### EXERCISE REQUIREMENTS
Reproduce every line that appears below, precisely and completely.

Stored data

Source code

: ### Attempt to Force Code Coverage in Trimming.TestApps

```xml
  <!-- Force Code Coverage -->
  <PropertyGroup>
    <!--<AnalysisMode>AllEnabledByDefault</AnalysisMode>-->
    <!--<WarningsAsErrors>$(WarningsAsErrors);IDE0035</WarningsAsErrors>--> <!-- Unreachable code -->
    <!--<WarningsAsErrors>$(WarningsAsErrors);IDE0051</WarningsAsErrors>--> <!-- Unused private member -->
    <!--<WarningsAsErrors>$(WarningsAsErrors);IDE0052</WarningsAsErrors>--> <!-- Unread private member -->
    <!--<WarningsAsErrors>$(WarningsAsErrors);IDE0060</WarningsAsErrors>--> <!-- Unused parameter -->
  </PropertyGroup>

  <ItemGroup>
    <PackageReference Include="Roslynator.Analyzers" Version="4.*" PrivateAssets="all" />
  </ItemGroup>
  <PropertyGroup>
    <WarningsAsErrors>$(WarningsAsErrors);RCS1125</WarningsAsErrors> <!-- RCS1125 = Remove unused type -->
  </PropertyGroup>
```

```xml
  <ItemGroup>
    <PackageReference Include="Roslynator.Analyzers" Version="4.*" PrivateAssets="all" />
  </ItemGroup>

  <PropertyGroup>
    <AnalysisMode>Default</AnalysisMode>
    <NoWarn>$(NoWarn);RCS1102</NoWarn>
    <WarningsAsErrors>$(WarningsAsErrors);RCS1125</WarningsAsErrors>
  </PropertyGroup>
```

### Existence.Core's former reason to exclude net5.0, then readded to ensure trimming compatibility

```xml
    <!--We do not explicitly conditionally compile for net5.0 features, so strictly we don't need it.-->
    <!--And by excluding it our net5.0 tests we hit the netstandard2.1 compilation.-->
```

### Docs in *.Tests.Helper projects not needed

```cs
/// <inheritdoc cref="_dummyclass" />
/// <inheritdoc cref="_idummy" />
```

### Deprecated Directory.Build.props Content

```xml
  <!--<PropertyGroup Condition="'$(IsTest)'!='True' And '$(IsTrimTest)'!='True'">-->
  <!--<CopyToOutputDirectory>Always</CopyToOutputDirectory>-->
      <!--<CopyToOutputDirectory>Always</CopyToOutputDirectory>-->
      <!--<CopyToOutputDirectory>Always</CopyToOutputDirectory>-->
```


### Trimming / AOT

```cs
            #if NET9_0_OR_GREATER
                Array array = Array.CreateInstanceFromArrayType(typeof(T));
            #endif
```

### ANSWER TO THIS PROBLEM
Source code

: ### Attempt to Force Code Coverage in Trimming.TestApps

```xml
  <!-- Force Code Coverage -->
  <PropertyGroup>
    <!--<AnalysisMode>AllEnabledByDefault</AnalysisMode>-->
    <!--<WarningsAsErrors>$(WarningsAsErrors);IDE0035</WarningsAsErrors>--> <!-- Unreachable code -->
    <!--<WarningsAsErrors>$(WarningsAsErrors);IDE0051</WarningsAsErrors>--> <!-- Unused private member -->
    <!--<WarningsAsErrors>$(WarningsAsErrors);IDE0052</WarningsAsErrors>--> <!-- Unread private member -->
    <!--<WarningsAsErrors>$(WarningsAsErrors);IDE0060</WarningsAsErrors>--> <!-- Unused parameter -->
  </PropertyGroup>

  <ItemGroup>
    <PackageReference Include="Roslynator.Analyzers" Version="4.*" PrivateAssets="all" />
  </ItemGroup>
  <PropertyGroup>
    <WarningsAsErrors>$(WarningsAsErrors);RCS1125</WarningsAsErrors> <!-- RCS1125 = Remove unused type -->
  </PropertyGroup>
```

```xml
  <ItemGroup>
    <PackageReference Include="Roslynator.Analyzers" Version="4.*" PrivateAssets="all" />
  </ItemGroup>

  <PropertyGroup>
    <AnalysisMode>Default</AnalysisMode>
    <NoWarn>$(NoWarn);RCS1102</NoWarn>
    <WarningsAsErrors>$(WarningsAsErrors);RCS1125</WarningsAsErrors>
  </PropertyGroup>
```

### Existence.Core's former reason to exclude net5.0, then readded to ensure trimming compatibility

```xml
    <!--We do not explicitly conditionally compile for net5.0 features, so strictly we don't need it.-->
    <!--And by excluding it our net5.0 tests we hit the netstandard2.1 compilation.-->
```

### Docs in *.Tests.Helper projects not needed

```cs
/// <inheritdoc cref="_dummyclass" />
/// <inheritdoc cref="_idummy" />
```

### Deprecated Directory.Build.props Content

```xml
  <!--<PropertyGroup Condition="'$(IsTest)'!='True' And '$(IsTrimTest)'!='True'">-->
  <!--<CopyToOutputDirectory>Always</CopyToOutputDirectory>-->
      <!--<CopyToOutputDirectory>Always</CopyToOutputDirectory>-->
      <!--<CopyToOutputDirectory>Always</CopyToOutputDirectory>-->
```


### Trimming / AOT

```cs
            #if NET9_0_OR_GREATER
                Array array = Array.CreateInstanceFromArrayType(typeof(T));
            #endif
```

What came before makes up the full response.